Authors: Sharma A, Sane H, Kulkarni P, Yadav J, Gokulchandran N, Biju H, Badhe P
Traumatic brain injury is an injury to the brain parenchyma resulting from external factors such as vehicular accidents, falls, or sports injuries. Its outcome involves primary insult followed by a cascade of secondary insult, resulting in diffuse axonal injury further causing white matter damage. Surgical intervention targets the primary damage, whereas only few treatment alternatives are available to treat the secondary damage. Cellular therapy could be one of the prospective therapeutic options, as it has the potential to arrest the degeneration and promote regeneration of new cells in the brain. We conducted a pilot study on 14 cases who were administered with autologous bone marrow mononuclear cells, intrathecally. The follow up was done at 1 week, 3 months and 6 months after the intervention. The Functional Independence Measure scale, the SF-8 Health Survey Scoring and the disability rating scale were used as outcome measures. These scales showed a positive shift in scores at the end of 6 months. Improvements were observed in various symptoms, along with activities of daily living.
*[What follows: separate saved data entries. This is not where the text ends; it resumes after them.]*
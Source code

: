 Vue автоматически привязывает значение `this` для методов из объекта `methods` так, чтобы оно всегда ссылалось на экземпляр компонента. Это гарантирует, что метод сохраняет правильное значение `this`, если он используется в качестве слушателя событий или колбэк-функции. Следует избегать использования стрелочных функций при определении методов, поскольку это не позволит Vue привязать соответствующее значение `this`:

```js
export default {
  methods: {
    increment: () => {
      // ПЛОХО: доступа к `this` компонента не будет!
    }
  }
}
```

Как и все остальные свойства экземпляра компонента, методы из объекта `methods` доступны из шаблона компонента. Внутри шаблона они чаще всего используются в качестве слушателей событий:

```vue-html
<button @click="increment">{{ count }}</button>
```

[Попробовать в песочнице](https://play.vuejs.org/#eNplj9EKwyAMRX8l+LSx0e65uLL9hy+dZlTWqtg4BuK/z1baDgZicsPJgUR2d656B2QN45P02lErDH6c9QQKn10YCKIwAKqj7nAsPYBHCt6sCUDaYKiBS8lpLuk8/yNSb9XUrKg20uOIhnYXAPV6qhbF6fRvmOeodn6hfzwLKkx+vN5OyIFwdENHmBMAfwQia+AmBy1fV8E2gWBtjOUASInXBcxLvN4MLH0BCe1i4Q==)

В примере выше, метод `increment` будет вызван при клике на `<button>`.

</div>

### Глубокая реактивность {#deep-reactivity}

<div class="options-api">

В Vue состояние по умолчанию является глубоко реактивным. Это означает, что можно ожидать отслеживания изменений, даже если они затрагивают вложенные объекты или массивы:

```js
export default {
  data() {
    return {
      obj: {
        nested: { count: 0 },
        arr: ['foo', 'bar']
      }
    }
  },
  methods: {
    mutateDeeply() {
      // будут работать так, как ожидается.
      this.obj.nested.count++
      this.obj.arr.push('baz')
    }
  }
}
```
Improvement in PET CT scan performed before and 6 months after the intervention in 3 patients corresponded to the clinical and functional improvements observed in these patients. The results of this study suggest that cell therapy may promote functional recovery leading to an improved quality of life in chronic TBI. Although the results are positive, the improvements after cell therapy are not optimal. Hence, additional multicenter, controlled studies are required to establish cell therapy as a standard therapeutic approach.